Truffaut steals a page (or two) from Ernst Lubitsch's To Be or Not to Be, but the that director's famous "touch" is absent from The Last Metro, replaced by a more sombre (but no less lovestruck) tone that envisions the Theatre Montmartre as one of the final artistic bulwarks against the culture-obliterating Nazi machine.
Even more annoying than the Germans, however, are the French collaborators, here represented by the unctuous theater critic Daxiat (Jean-Louis Richard), who attempts to assure Marion that he is a great admirer of her husband's work but later espouses anti-Semitic propaganda via the airwaves and his column in the collaborationist newspaper, Je Suis Partout ("I am everywhere).

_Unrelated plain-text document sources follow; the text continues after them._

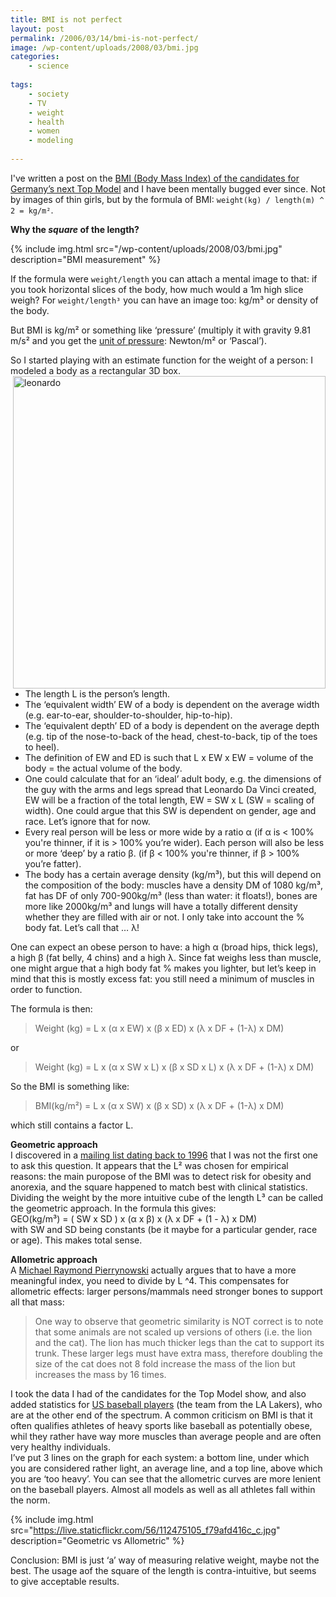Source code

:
 ```yaml
---
title: BMI is not perfect
layout: post
permalink: /2006/03/14/bmi-is-not-perfect/
image: /wp-content/uploads/2008/03/bmi.jpg
categories:
    - science 
    
tags:
    - society
    - TV
    - weight
    - health
    - women
    - modeling
    
---
```

I've written a post on the [BMI (Body Mass Index) of the candidates for Germany&#8217;s next Top Model](/2006/02/21/the-next-german-top-model-will-be-thin/) and I have been mentally bugged ever since. Not by images of thin girls, but by the formula of BMI: `weight(kg) / length(m) ^ 2 = kg/m²`. 

**Why the _square_ of the length?** 

{% include img.html
src="/wp-content/uploads/2008/03/bmi.jpg"
description="BMI measurement"
%}

If the formula were `weight/length` you can attach a mental image to that: if you took horizontal slices of the body, how much would a 1m high slice weigh? For `weight/length³` you can have an image too: kg/m³ or density of the body. 

But BMI is kg/m² or something like &#8216;pressure&#8217; (multiply it with gravity 9.81 m/s² and you get the [unit of pressure](http://en.wikipedia.org/wiki/Pressure): Newton/m² or &#8216;Pascal&#8217;).  
<!--more-->

  
So I started playing with an estimate function for the weight of a person: I modeled a body as a rectangular 3D box.  
[<img  src="https://static.flickr.com/38/112615379_ebcbc07eb2.jpg" height="500" style="float: right" alt="leonardo" />](http://www.flickr.com/photos/pforret/112615379/ "Photo Sharing")

  * The length L is the person&#8217;s length. 
  * The &#8216;equivalent width&#8217; EW of a body is dependent on the average width (e.g. ear-to-ear, shoulder-to-shoulder, hip-to-hip). 
  * The &#8216;equivalent depth&#8217; ED of a body is dependent on the average depth (e.g. tip of the nose-to-back of the head, chest-to-back, tip of the toes to heel). 
  * The definition of EW and ED is such that L x EW x EW = volume of the body = the actual volume of the body. 
  * One could calculate that for an &#8216;ideal&#8217; adult body, e.g. the dimensions of the guy with the arms and legs spread that Leonardo Da Vinci created, EW will be a fraction of the total length, EW = SW x L (SW = scaling of width). One could argue that this SW is dependent on gender, age and race. Let&#8217;s ignore that for now. 
  * Every real person will be less or more wide by a ratio &alpha; (if &alpha; is < 100% you're thinner, if it is > 100% you&#8217;re wider). Each person will also be less or more &#8216;deep&#8217; by a ratio &beta;. (if &beta; < 100% you're thinner, if &beta; > 100% you&#8217;re fatter). 
  * The body has a certain average density (kg/m³), but this will depend on the composition of the body: muscles have a density DM of 1080 kg/m³, fat has DF of only 700-900kg/m³ (less than water: it floats!), bones are more like 2000kg/m³ and lungs will have a totally different density whether they are filled with air or not. I only take into account the % body fat. Let&#8217;s call that &#8230; &lambda;! 


One can expect an obese person to have: a high &alpha; (broad hips, thick legs), a high &beta; (fat belly, 4 chins) and a high &lambda;. Since fat weighs less than muscle, one might argue that a high body fat % makes you lighter, but let&#8217;s keep in mind that this is mostly excess fat: you still need a minimum of muscles in order to function.

The formula is then:  
> Weight (kg) = L x (&alpha; x EW) x (&beta; x ED) x (&lambda; x DF + (1-&lambda;) x DM) 

or  

> Weight (kg) = L x (&alpha; x SW x L) x (&beta; x SD x L) x (&lambda; x DF + (1-&lambda;) x DM)

So the BMI is something like:  
> BMI(kg/m²) = L x (&alpha; x SW) x (&beta; x SD) x (&lambda; x DF + (1-&lambda;) x DM)

which still contains a factor L.

**Geometric approach**  
I discovered in a [mailing list dating back to 1996](http://isb.ri.ccf.org/biomch-l/archives/biomch-l-1996-05/00024.html) that I was not the first one to ask this question. It appears that the L² was chosen for empirical reasons: the main puropose of the BMI was to detect risk for obesity and anorexia, and the square happened to match best with clinical statistics.  
Dividing the weight by the more intuitive cube of the length L³ can be called the geometric approach. In the formula this gives:  
GEO(kg/m³) = ( SW x SD ) x (&alpha; x &beta;) x (&lambda; x DF + (1 - &lambda;) x DM)  
with SW and SD being constants (be it maybe for a particular gender, race or age). This makes total sense.

**Allometric approach**  
A [Michael Raymond Pierrynowski](http://isb.ri.ccf.org/biomch-l/archives/biomch-l-1996-05/00024.html) actually argues that to have a more meaningful index, you need to divide by L ^4. This compensates for allometric effects: larger persons/mammals need stronger bones to support all that mass:

> One way to observe that geometric similarity is NOT correct is to note that some animals are not scaled up versions of others (i.e. the lion and the cat). The lion has much thicker legs than the cat to support its trunk. These larger legs must have extra mass, therefore doubling the size of the cat does not 8 fold increase the mass of the lion but increases the mass by 16 times.

I took the data I had of the candidates for the Top Model show, and also added statistics for [US baseball players](http://generous.net/health/newbmi.shtml) (the team from the LA Lakers), who are at the other end of the spectrum. A common criticism on BMI is that it often qualifies athletes of heavy sports like baseball as potentially obese, whil they rather have way more muscles than average people and are often very healthy individuals.  
I&#8217;ve put 3 lines on the graph for each system: a bottom line, under which you are considered rather light, an average line, and a top line, above which you are &#8216;too heavy&#8217;. You can see that the allometric curves are more lenient on the baseball players. Almost all models as well as all athletes fall within the norm.  

{% include img.html
src="https://live.staticflickr.com/56/112475105_f79afd416c_c.jpg"
description="Geometric vs Allometric"
%}

Conclusion: BMI is just &#8216;a&#8217; way of measuring relative weight, maybe not the best. The usage aof the square of the length is contra-intuitive, but seems to give acceptable results.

But all is not as it seems: Lucas Steiner has *not* fled his beloved theater and is instead living in the cramped cellars below the stage, bedeviled and wild of countenance, a comically tragic riff on Gaston Laroux' subterranean phantom. To ease his torment and aid his theater, Steiner eavesdrops on rehearsals via the buildings heating ducts, taking notes and passing them on to Marion, who in turn passes them on to the cast and crew, among them Sabine Haudepin's gamine ingenue Nadine and Jean Poiret as the gay theater director Jean-Loup Cottins.

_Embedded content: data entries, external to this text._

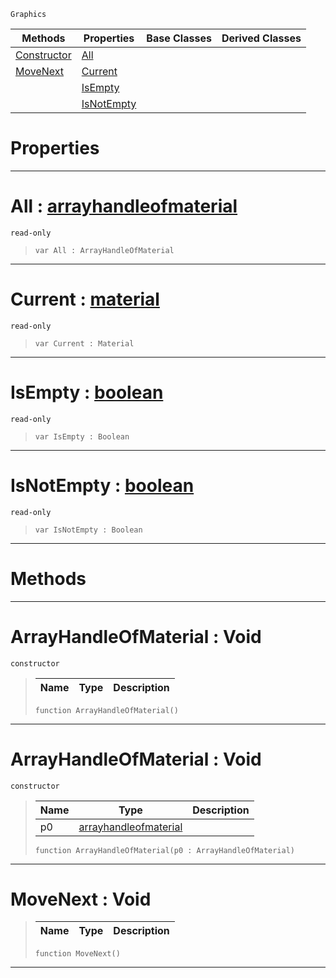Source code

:  `Graphics`

|Methods|Properties|Base Classes|Derived Classes|
|---|---|---|---|
|[ Constructor](https://github.com/ZilchEngine/ZilchDocs/blob/master/code_reference/class_reference/arrayhandleofmaterial.markdown#arrayhandleofmaterial-vo)|[ All](https://github.com/ZilchEngine/ZilchDocs/blob/master/code_reference/class_reference/arrayhandleofmaterial.markdown#all-zilch-engine-document)| | |
|[ MoveNext](https://github.com/ZilchEngine/ZilchDocs/blob/master/code_reference/class_reference/arrayhandleofmaterial.markdown#movenext-void)|[ Current](https://github.com/ZilchEngine/ZilchDocs/blob/master/code_reference/class_reference/arrayhandleofmaterial.markdown#current-zilch-engine-docu)| | |
| |[ IsEmpty](https://github.com/ZilchEngine/ZilchDocs/blob/master/code_reference/class_reference/arrayhandleofmaterial.markdown#isempty-zilch-engine-docu)| | |
| |[ IsNotEmpty](https://github.com/ZilchEngine/ZilchDocs/blob/master/code_reference/class_reference/arrayhandleofmaterial.markdown#isnotempty-zilch-engine-d)| | |


 #  Properties


---  
 #  All : [arrayhandleofmaterial](https://github.com/ZilchEngine/ZilchDocs/blob/master/code_reference/class_reference/arrayhandleofmaterial.markdown)

 `read-only`

> 
> ``` lang=cpp, name=Nada
> var All : ArrayHandleOfMaterial


---  
 #  Current : [material](https://github.com/ZilchEngine/ZilchDocs/blob/master/code_reference/class_reference/material.markdown)

 `read-only`

> 
> ``` lang=cpp, name=Nada
> var Current : Material


---  
 #  IsEmpty : [boolean](https://github.com/ZilchEngine/ZilchDocs/blob/master/code_reference/nada_base_types/boolean.markdown)

 `read-only`

> 
> ``` lang=cpp, name=Nada
> var IsEmpty : Boolean


---  
 #  IsNotEmpty : [boolean](https://github.com/ZilchEngine/ZilchDocs/blob/master/code_reference/nada_base_types/boolean.markdown)

 `read-only`

> 
> ``` lang=cpp, name=Nada
> var IsNotEmpty : Boolean


---  
 #  Methods


---  
 #  ArrayHandleOfMaterial : Void

 `constructor`

> 
> |Name|Type|Description|
> |---|---|---|
> ``` lang=cpp, name=Nada
> function ArrayHandleOfMaterial()
> ``` 


---  
 #  ArrayHandleOfMaterial : Void

 `constructor`

> 
> |Name|Type|Description|
> |---|---|---|
> |p0|[arrayhandleofmaterial](https://github.com/ZilchEngine/ZilchDocs/blob/master/code_reference/class_reference/arrayhandleofmaterial.markdown)| |
> ``` lang=cpp, name=Nada
> function ArrayHandleOfMaterial(p0 : ArrayHandleOfMaterial)
> ``` 


---  
 #  MoveNext : Void

> 
> |Name|Type|Description|
> |---|---|---|
> ``` lang=cpp, name=Nada
> function MoveNext()
> ``` 


---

Set against a soundtrack built upon various renditions of Edith Piaf's Mon amant de Saint-Jean (including one by French chanteusse Renata Tebaldi), Truffaut's film is a love letter to the theater (much as Day for Night was for cinema).
But it's also very much in tune with the schizophrenic nature of acting itself. Duality is everywhere: the characters and the actors who play them; occupied Paris and the Free France resistance; Daxiat's perfidious love/hate relationship with both the Jews and his own critical self; the floorboards and Lucas Steiner's cramped quarters below.

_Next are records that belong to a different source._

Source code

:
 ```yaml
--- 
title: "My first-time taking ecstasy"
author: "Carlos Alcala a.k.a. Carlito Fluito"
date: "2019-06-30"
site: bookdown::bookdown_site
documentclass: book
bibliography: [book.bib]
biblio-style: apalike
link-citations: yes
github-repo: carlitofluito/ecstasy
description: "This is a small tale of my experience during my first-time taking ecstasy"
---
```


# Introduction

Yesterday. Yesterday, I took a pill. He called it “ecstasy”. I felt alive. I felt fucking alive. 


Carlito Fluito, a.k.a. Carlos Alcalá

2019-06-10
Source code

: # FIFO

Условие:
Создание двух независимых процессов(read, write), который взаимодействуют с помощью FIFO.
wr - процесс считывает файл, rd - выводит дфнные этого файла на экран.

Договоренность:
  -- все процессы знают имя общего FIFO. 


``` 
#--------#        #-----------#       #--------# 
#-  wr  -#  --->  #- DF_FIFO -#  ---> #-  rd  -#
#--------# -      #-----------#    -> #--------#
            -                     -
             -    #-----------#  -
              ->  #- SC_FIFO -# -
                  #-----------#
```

Love triumphs in the end, of course, but along the way Truffaut explores the nature of love during wartime and the essence of both Melopomeme and Thalia, tragedy and comedy. Lush and romantic with occasional stylistic nods to the director's origins in the nouvelle vague (the film begins and ends with overlapping sequences of both real and staged period footage), The Last Metro was Truffaut's last masterpiece. In keeping with its theme of duality, it's both a pop confection and a cunning statement on the importance of maintaining a semblance of artistic creativity (if not normalcy) when confronted by the worst the real world has to offer. It's not just your sanity that's at stake, Truffaut observes, but also your heart.